Skyler had another appointment with the cardiologist today, and it didn’t go nearly as well as I had hoped. She said her aorta looks good, but her heart function has just not improved at all since surgery. She said it could be a long time before it gets to “normal” but yet she would liked to have seen even a small percentage of improvement by now. If it still doesn’t improve in the next visit or two, then she wants to try some different medications. These are medications used to treat adults with heart problems and are not yet proven on babies, so the dosing would be experimental. Sounds kind of scary to me. And, since they are medicines used on adults, there is just no evidence saying they would work for a baby.
The doctor even said that if Skyler doesn’t respond to medications, she might eventually be a candidate for a heart transplant. I cannot even fathom that! Especially with how good Skyler has been. She is so happy and learning more and more each day. I asked the doctor what it would mean realistically for Skyler if her heart did not improve. She said we would notice it when she starts crawling and walking, and that it could make it very hard for her to learn to do things. She would have very little stamina, so any “exercise” would wear her out. This would continue in that she wouldn’t be able to run and play with other kids or lead a very active life. My heart just breaks thinking of Sky with a future like that!

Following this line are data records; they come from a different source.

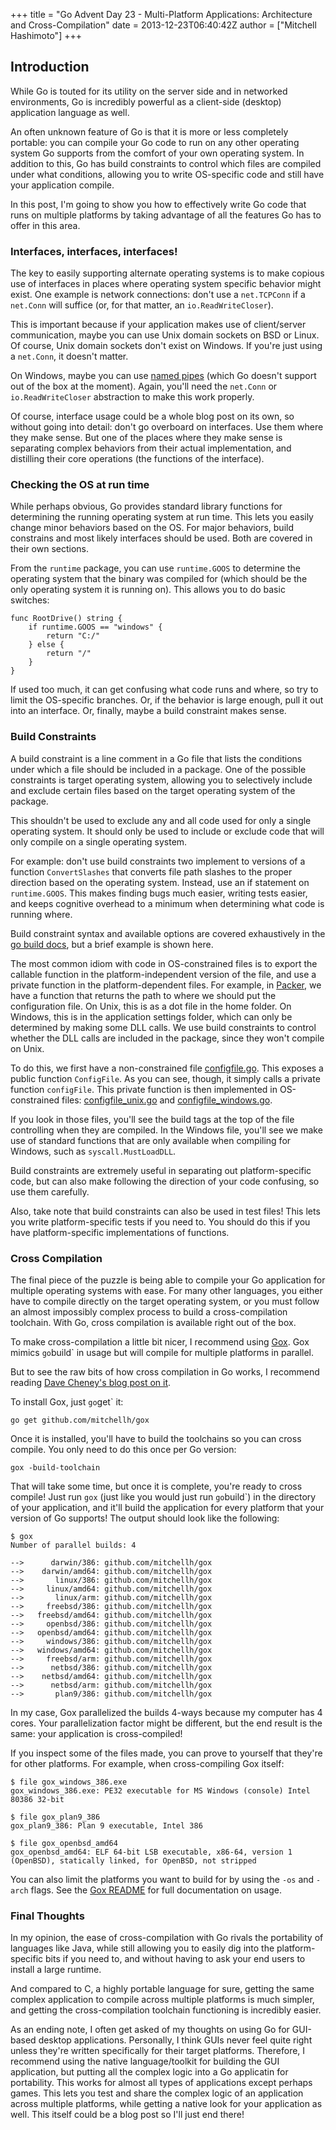 +++
title = "Go Advent Day 23 - Multi-Platform Applications: Architecture and Cross-Compilation"
date = 2013-12-23T06:40:42Z
author = ["Mitchell Hashimoto"]
+++

## Introduction

While Go is touted for its utility on the server side and in networked
environments, Go is incredibly powerful as a client-side (desktop)
application language as well.

An often unknown feature of Go is that it is more or less completely
portable: you can compile your Go code to run on any other operating
system Go supports from the comfort of your own operating system. In
addition to this, Go has build constraints to control which files are compiled
under what conditions, allowing you to write OS-specific code and still have
your application compile.

In this post, I'm going to show you how to effectively write Go code
that runs on multiple platforms by taking advantage of all the features
Go has to offer in this area.

### Interfaces, interfaces, interfaces!

The key to easily supporting alternate operating systems is to make
copious use of interfaces in places where operating system specific behavior
might exist. One example is network connections: don't use a `net.TCPConn`
if a `net.Conn` will suffice (or, for that matter, an `io.ReadWriteCloser`).

This is important because if your application makes use of client/server
communication, maybe you can use Unix domain sockets on BSD or Linux. Of
course, Unix domain sockets don't exist on Windows. If you're just using
a `net.Conn`, it doesn't matter.

On Windows, maybe you can use [named pipes](http://msdn.microsoft.com/en-us/library/windows/desktop/aa365590(v=vs.85).aspx)
(which Go doesn't support out of the box at the moment). Again, you'll
need the `net.Conn` or `io.ReadWriteCloser` abstraction to make this work
properly.

Of course, interface usage could be a whole blog post on its own, so without
going into detail: don't go overboard on interfaces. Use them where they make
sense. But one of the places where they make sense is separating complex
behaviors from their actual implementation, and distilling their core
operations (the functions of the interface).

### Checking the OS at run time

While perhaps obvious, Go provides standard library functions for determining
the running operating system at run time. This lets you easily change minor
behaviors based on the OS. For major behaviors, build constrains and most
likely interfaces should be used. Both are covered in their own sections.

From the `runtime` package, you can use `runtime.GOOS` to determine the
operating system that the binary was compiled for (which should be the only
operating system it is running on). This allows you to do basic switches:

    func RootDrive() string {
        if runtime.GOOS == "windows" {
            return "C:/"
        } else {
            return "/"
        }
    }

If used too much, it can get confusing what code runs and where, so try to
limit the OS-specific branches. Or, if the behavior is large enough, pull
it out into an interface. Or, finally, maybe a build constraint makes sense.

### Build Constraints

A build constraint is a line comment in a Go file that lists the conditions
under which a file should be included in a package. One of the possible
constraints is target operating system, allowing you to selectively include
and exclude certain files based on the target operating system of the package.

This shouldn't be used to exclude any and all code used
for only a single operating system. It should only be used to include or
exclude code that will only compile on a single operating system.

For example: don't use build constraints two implement to versions of a
function `ConvertSlashes` that converts file path slashes to the proper
direction based on the operating system. Instead, use an if statement
on `runtime.GOOS`. This makes finding bugs much easier, writing tests easier,
and keeps cognitive overhead to a minimum when determining what code
is running where.

Build constraint syntax and available options are covered exhaustively in
the [go build docs](http://golang.org/pkg/go/build/), but a brief example
is shown here.

The most common idiom with code in OS-constrained files is to export the
callable function in the platform-independent version of the file, and use
a private function in the platform-dependent files. For example, in
[Packer](http:/www.packer.io), we have a function that returns the path
to where we should put the configuration file. On Unix, this is as a dot file
in the home folder. On Windows, this is in the application settings folder,
which can only be determined by making some DLL calls. We use build constraints
to control whether the DLL calls are included in the package, since they
won't compile on Unix.

To do this, we first have a non-constrained file
[configfile.go](https://github.com/mitchellh/packer/blob/7c9c7afd828b63211d0586e5ed032d21e20d042a/configfile.go). This exposes a public function `ConfigFile`. As you can
see, though, it simply calls a private function `configFile`. This private
function is then implemented in OS-constrained files:
[configfile_unix.go](https://github.com/mitchellh/packer/blob/7c9c7afd828b63211d0586e5ed032d21e20d042a/configfile_unix.go) and
[configfile_windows.go](https://github.com/mitchellh/packer/blob/7c9c7afd828b63211d0586e5ed032d21e20d042a/configfile_windows.go).

If you look in those files, you'll see the build tags at the top of the
file controlling when they are compiled. In the Windows file, you'll see
we make use of standard functions that are only available when compiling for Windows,
such as `syscall.MustLoadDLL`.

Build constraints are extremely useful in separating out platform-specific
code, but can also make following the direction of your code confusing,
so use them carefully.

Also, take note that build constraints can also be used in test files! This
lets you write platform-specific tests if you need to. You should do this if
you have platform-specific implementations of functions.

### Cross Compilation

The final piece of the puzzle is being able to compile your Go application
for multiple operating systems with ease. For many other languages, you either
have to compile directly on the target operating system, or you must follow
an almost impossibly complex process to build a cross-compilation toolchain.
With Go, cross compilation is available right out of the box.

To make cross-compilation a little bit nicer, I recommend using
[Gox](https://github.com/mitchellh/gox). Gox mimics `go`build` in usage
but will compile for multiple platforms in parallel.

But to see the raw bits of how cross compilation in Go works, I
recommend reading [Dave Cheney's blog post on it](http://dave.cheney.net/2013/07/09/an-introduction-to-cross-compilation-with-go-1-1).

To install Gox, just `go`get` it:

    go get github.com/mitchellh/gox

Once it is installed, you'll have to build the toolchains so you can cross
compile. You only need to do this once per Go version:

    gox -build-toolchain

That will take some time, but once it is complete, you're ready to cross
compile! Just run `gox` (just like you would just run `go`build`) in the
directory of your application, and it'll build the application for every
platform that your version of Go supports! The output should look like the
following:

    $ gox
    Number of parallel builds: 4

    -->      darwin/386: github.com/mitchellh/gox
    -->    darwin/amd64: github.com/mitchellh/gox
    -->       linux/386: github.com/mitchellh/gox
    -->     linux/amd64: github.com/mitchellh/gox
    -->       linux/arm: github.com/mitchellh/gox
    -->     freebsd/386: github.com/mitchellh/gox
    -->   freebsd/amd64: github.com/mitchellh/gox
    -->     openbsd/386: github.com/mitchellh/gox
    -->   openbsd/amd64: github.com/mitchellh/gox
    -->     windows/386: github.com/mitchellh/gox
    -->   windows/amd64: github.com/mitchellh/gox
    -->     freebsd/arm: github.com/mitchellh/gox
    -->      netbsd/386: github.com/mitchellh/gox
    -->    netbsd/amd64: github.com/mitchellh/gox
    -->      netbsd/arm: github.com/mitchellh/gox
    -->       plan9/386: github.com/mitchellh/gox

In my case, Gox parallelized the builds 4-ways because my computer has
4 cores. Your parallelization factor might be different, but the end result
is the same: your application is cross-compiled!

If you inspect some of the files made, you can prove to yourself that
they're for other platforms. For example, when cross-compiling Gox itself:

    $ file gox_windows_386.exe
    gox_windows_386.exe: PE32 executable for MS Windows (console) Intel 80386 32-bit

    $ file gox_plan9_386
    gox_plan9_386: Plan 9 executable, Intel 386

    $ file gox_openbsd_amd64
    gox_openbsd_amd64: ELF 64-bit LSB executable, x86-64, version 1 (OpenBSD), statically linked, for OpenBSD, not stripped

You can also limit the platforms you want to build for by using the `-os`
and `-arch` flags. See the
[Gox README](https://github.com/mitchellh/gox/blob/master/README.md) for
full documentation on usage.

### Final Thoughts

In my opinion, the ease of cross-compilation with Go rivals the portability
of languages like Java, while still allowing you to easily dig into the
platform-specific bits if you need to, and without having to ask your end users
to install a large runtime.

And compared to C, a highly portable language for sure, getting the same
complex application to compile across multiple platforms is much simpler, and
getting the cross-compilation toolchain functioning is incredibly easier.

As an ending note, I often get asked of my thoughts on using Go for GUI-based
desktop applications. Personally, I think GUIs never feel quite right unless
they're written specifically for their target platforms. Therefore, I recommend
using the native language/toolkit for building the GUI application, but
putting all the complex logic into a Go applicatin for portability. This works
for almost all types of applications except perhaps games. This lets you
test and share the complex logic of an application across multiple platforms,
while getting a native look for your application as well. This itself could
be a blog post so I'll just end there!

I’ve really had a hard time with this today, accepting that Skyler is not all better. I’ve been pleading with God again and begging that He help her heart to heal and do what it’s supposed to. I just want her to be happy and healthy and normal. I can’t stand the thought of her undergoing another surgery, especially a heart transplant. There is just nothing good I can think about that right now. A healthy heart is not easy to get, much less one that she wouldn’t reject. I just pray that she can fight through this and her heart will heal itself!